A iniciativa visa construir relações de longo prazo, complementando as parcerias já existentes com países ocidentais. O instituto reconhece que o centro de massa da ciência planetária está se deslocando para o Oriente, com a China emergindo como um polo de inovação e desenvolvimento. Conforme observado durante a visita, a China representa um cenário onde o futuro da ciência e tecnologia está sendo moldado ativamente.
As informações foram reunidas a partir de declarações do Impa.
Programa Brasil-China de Líderes em Inovação Científica e Tecnológica
Uma das primeiras ações concretas desse estreitamento de laços é o Programa Brasil-China de Líderes em Inovação Científica e Tecnológica, estabelecido em parceria entre a Coordenação de Aperfeiçoamento de Pessoal de Nível Superior (Capes) e a Universidade Beihang. A Beihang, reconhecida como uma das dez melhores universidades do mundo em engenharia e líder global na área aeronáutica e aeroespacial, firmou dois termos de parceria com o Impa durante a visita em setembro.
O programa oferece a 120 estudantes brasileiros de pós-graduação a oportunidade de estagiar por um mês no campus internacional da universidade chinesa, localizado em Hangzhou. Entre os participantes estão 15 doutorandos do Impa, liderados pelo cientista de projetos Francisco Ganacim. A programação inclui atividades acadêmicas e culturais, como palestras, visitas a empresas e unidades de pesquisa.

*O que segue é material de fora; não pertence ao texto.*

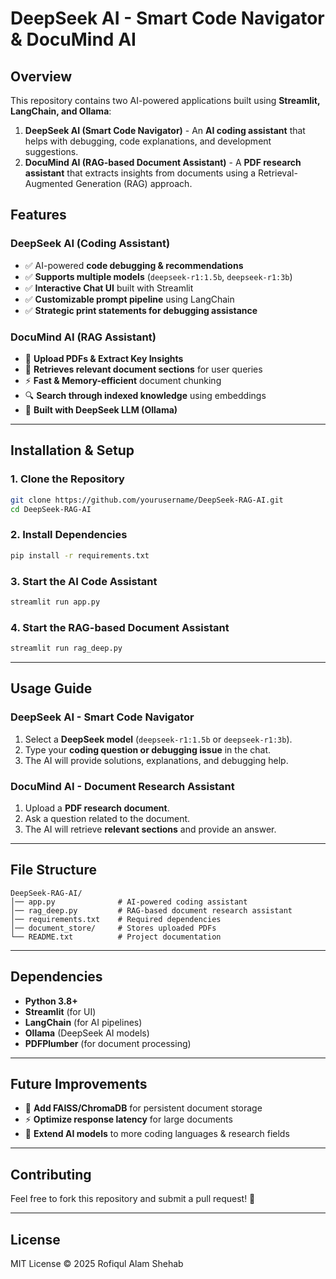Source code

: # DeepSeek AI - Smart Code Navigator & DocuMind AI

## Overview
This repository contains two AI-powered applications built using **Streamlit, LangChain, and Ollama**:

1. **DeepSeek AI (Smart Code Navigator)** - An **AI coding assistant** that helps with debugging, code explanations, and development suggestions.
2. **DocuMind AI (RAG-based Document Assistant)** - A **PDF research assistant** that extracts insights from documents using a Retrieval-Augmented Generation (RAG) approach.

## Features
### **DeepSeek AI (Coding Assistant)**
- ✅ AI-powered **code debugging & recommendations**
- ✅ **Supports multiple models** (`deepseek-r1:1.5b`, `deepseek-r1:3b`)
- ✅ **Interactive Chat UI** built with Streamlit
- ✅ **Customizable prompt pipeline** using LangChain
- ✅ **Strategic print statements for debugging assistance**

### **DocuMind AI (RAG Assistant)**
- 📄 **Upload PDFs & Extract Key Insights**
- 🧠 **Retrieves relevant document sections** for user queries
- ⚡ **Fast & Memory-efficient** document chunking
- 🔍 **Search through indexed knowledge** using embeddings
- 🤖 **Built with DeepSeek LLM (Ollama)**

---

## Installation & Setup

### **1. Clone the Repository**
```sh
git clone https://github.com/yourusername/DeepSeek-RAG-AI.git
cd DeepSeek-RAG-AI
```

### **2. Install Dependencies**
```sh
pip install -r requirements.txt
```

### **3. Start the AI Code Assistant**
```sh
streamlit run app.py
```

### **4. Start the RAG-based Document Assistant**
```sh
streamlit run rag_deep.py
```

---

## Usage Guide

### **DeepSeek AI - Smart Code Navigator**
1. Select a **DeepSeek model** (`deepseek-r1:1.5b` or `deepseek-r1:3b`).
2. Type your **coding question or debugging issue** in the chat.
3. The AI will provide solutions, explanations, and debugging help.

### **DocuMind AI - Document Research Assistant**
1. Upload a **PDF research document**.
2. Ask a question related to the document.
3. The AI will retrieve **relevant sections** and provide an answer.

---

## File Structure
```
DeepSeek-RAG-AI/
│── app.py              # AI-powered coding assistant
│── rag_deep.py         # RAG-based document research assistant
│── requirements.txt    # Required dependencies
│── document_store/     # Stores uploaded PDFs
└── README.txt          # Project documentation
```

---

## Dependencies
- **Python 3.8+**
- **Streamlit** (for UI)
- **LangChain** (for AI pipelines)
- **Ollama** (DeepSeek AI models)
- **PDFPlumber** (for document processing)

---

## Future Improvements
- 🔄 **Add FAISS/ChromaDB** for persistent document storage
- ⚡ **Optimize response latency** for large documents
- 📡 **Extend AI models** to more coding languages & research fields

---

## Contributing
Feel free to fork this repository and submit a pull request! 🚀

---

## License
MIT License © 2025 Rofiqul Alam Shehab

Expansão de Perspectivas e Intercâmbio Acadêmico
Francisco Ganacim destacou o expressivo investimento em educação pública e o forte comprometimento da China com o desenvolvimento científico, além de ressaltar a calorosa recepção oferecida aos estudantes brasileiros. A doutoranda Mayumi Shiguihara, por sua vez, descreveu a experiência como uma oportunidade de expandir perspectivas e imergir em uma cultura rica em contrastes, comparando a transição a um salto de dimensões em espaços vetoriais.
Em agosto, será a vez de 12 estudantes do Impa Tech, programa de graduação do instituto, embarcarem para estágios de cinco meses nas universidades Peking e Beihang, com financiamento totalmente privado. Simultaneamente, estudantes dessas universidades chinesas serão recebidos no Brasil. O plano também inclui uma visita de duas semanas à China para 26 estudantes do ensino médio, medalhistas de ouro da Obmep 2025, a convite do Impa e da província de Zhejiang.
Essas iniciativas representam o início de uma colaboração que visa posicionar Brasil e China como parceiros em igualdade de condições no avanço da matemática e áreas correlatas. O lado chinês demonstrou grande abertura para essa cooperação, e o Impa responde com entusiasmo, visando reciprocidade nessa relação estratégica.